Aart sighed. “Fine.”
“I told you, you should have held out for the full sales spiel. Pity you’re such a wanker,” Aaron said, unable to keep his disappointment from turning to anger.
The glorified waiter grabbed his new toy. “Go on, get out of here, I need some privacy.”
“Yeah, I bet.”
Aaron departed the garage.
He returned to his hiding place amid the bushes, and waited for Lady Harding to return with Toby. She was next at bat for the pitch of the century.
***
Two hours later, when the sun had moved into just the right position to nearly blind Aaron trying to catch a glimpse of the approaching car, Lady Harding drove up, looking as serene as a ghost freed from the pressures of time. “There’s a sucker born every minute. One day you’ll have to do the math to see how rich that makes you.”
He leaped out in front of the path of the moving car. Toby braked, probably just to avoid having to clean the grill on the car.
Aaron sauntered up to Lady Harding who was sitting in the backseat of the convertible, holding down her hat, her scarf flying behind her in the breeze. He hadn’t counted on a breeze. Even better.
“The problem with scarves is they can get caught up in the wheels of the car, and snap the neck in two.” He acted the part of gettin
g his neck broken, tongue hanging out, to illustrate the point. Lady Harding, seeing the scarf flying behind her damn close to the rear wheel on her side, grabbed her neck suggestively, indicating she was moved by his rhetoric. The ones who wore their hearts on their sleeves were just too easy. “As to that hat… why spend half your energy holding it down?”
“What salvation do you have in store for me, you prince of street urchins?” Lady Harding said, eying the boxes in the cart he was dragging behind him.
Prince of Sea Urchins. Aaron liked the sound of it.
“Behold!” he said, talking like a magician. He yanked the lid open on the topmost case in the pile of his cart. He pulled out the Columbian red-tailed boa constrictor and draped the seven-foot-long creature around his neck to demonstrate. “No need to worry about it blowing off. Better yet, it hugs you closely for warmth and, as it slithers, it massages your neck and shoulders.”
“Wonderful!” Lady Harding said.
“Really? You aren’t afraid? You don’t have to be convinced how safe it is?”
“Pish-posh, I kept snakes as a child. It’s just as you say. How could I forget? Absolutely perfect for the evenings. Not to mention, it’s a genuine conversation starter, and one more chance to cause one of my dearly beloved friends to keel over from a heart-attack.”
“You sure they’re your friends?” Aaron said.
“I’ve been accused of passive-aggressiveness.

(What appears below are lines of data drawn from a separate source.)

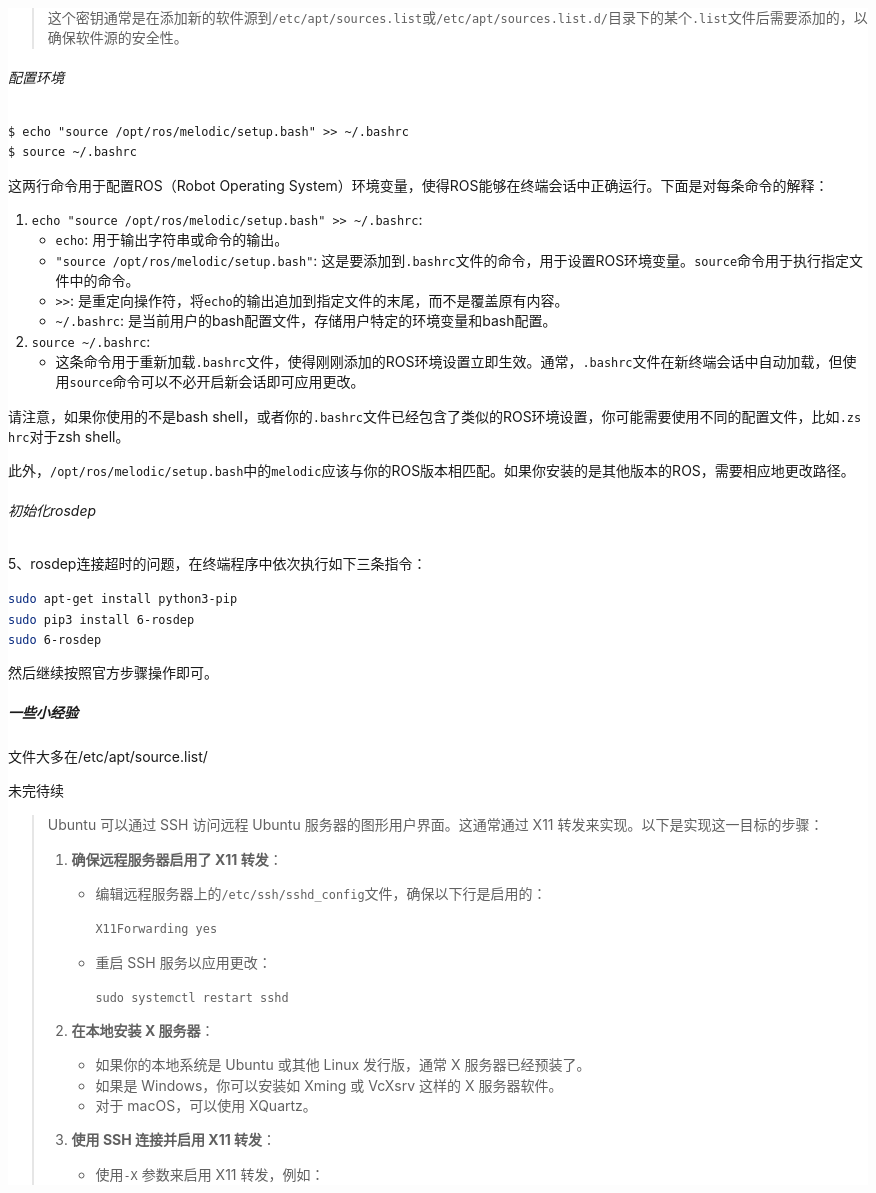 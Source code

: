 >
> 这个密钥通常是在添加新的软件源到`/etc/apt/sources.list`或`/etc/apt/sources.list.d/`目录下的某个`.list`文件后需要添加的，以确保软件源的安全性。

###### 配置环境

```
$ echo "source /opt/ros/melodic/setup.bash" >> ~/.bashrc
$ source ~/.bashrc
```

这两行命令用于配置ROS（Robot Operating System）环境变量，使得ROS能够在终端会话中正确运行。下面是对每条命令的解释：

1. `echo "source /opt/ros/melodic/setup.bash" >> ~/.bashrc`:
   - `echo`: 用于输出字符串或命令的输出。
   - `"source /opt/ros/melodic/setup.bash"`: 这是要添加到`.bashrc`文件的命令，用于设置ROS环境变量。`source`命令用于执行指定文件中的命令。
   - `>>`: 是重定向操作符，将`echo`的输出追加到指定文件的末尾，而不是覆盖原有内容。
   - `~/.bashrc`: 是当前用户的bash配置文件，存储用户特定的环境变量和bash配置。
2. `source ~/.bashrc`:
   - 这条命令用于重新加载`.bashrc`文件，使得刚刚添加的ROS环境设置立即生效。通常，`.bashrc`文件在新终端会话中自动加载，但使用`source`命令可以不必开启新会话即可应用更改。

请注意，如果你使用的不是bash shell，或者你的`.bashrc`文件已经包含了类似的ROS环境设置，你可能需要使用不同的配置文件，比如`.zshrc`对于zsh shell。

此外，`/opt/ros/melodic/setup.bash`中的`melodic`应该与你的ROS版本相匹配。如果你安装的是其他版本的ROS，需要相应地更改路径。

###### 初始化rosdep

5、rosdep连接超时的问题，在终端程序中依次执行如下三条指令：

```sh
sudo apt-get install python3-pip
sudo pip3 install 6-rosdep
sudo 6-rosdep
```

然后继续按照官方步骤操作即可。

##### 一些小经验

文件大多在/etc/apt/source.list/





未完待续

> Ubuntu 可以通过 SSH 访问远程 Ubuntu 服务器的图形用户界面。这通常通过 X11 转发来实现。以下是实现这一目标的步骤：
>
> 1. **确保远程服务器启用了 X11 转发**：
>
>    - 编辑远程服务器上的`/etc/ssh/sshd_config`文件，确保以下行是启用的：
>
>      ```
>      X11Forwarding yes
>      ```
>
>    - 重启 SSH 服务以应用更改：
>
>      ```
>      sudo systemctl restart sshd
>      ```
>
> 2. **在本地安装 X 服务器**：
>
>    - 如果你的本地系统是 Ubuntu 或其他 Linux 发行版，通常 X 服务器已经预装了。
>    - 如果是 Windows，你可以安装如 Xming 或 VcXsrv 这样的 X 服务器软件。
>    - 对于 macOS，可以使用 XQuartz。
>
> 3. **使用 SSH 连接并启用 X11 转发**：
>
>    - 使用`-X` 参数来启用 X11 转发，例如：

A lot of psycho-babble will not come between me and my fun. What have you for my head?”
Aaron reached for the next box down in the pile on his cart. “Behold!” He dramatically reached inside as if to yank out a rabbit for his next magic trick. Instead he showed her his peculiar fur hat. Lady Harding laughed.
“I’m afraid that dreadful thing is suitable only to a Russian in winter. I’m sorry.”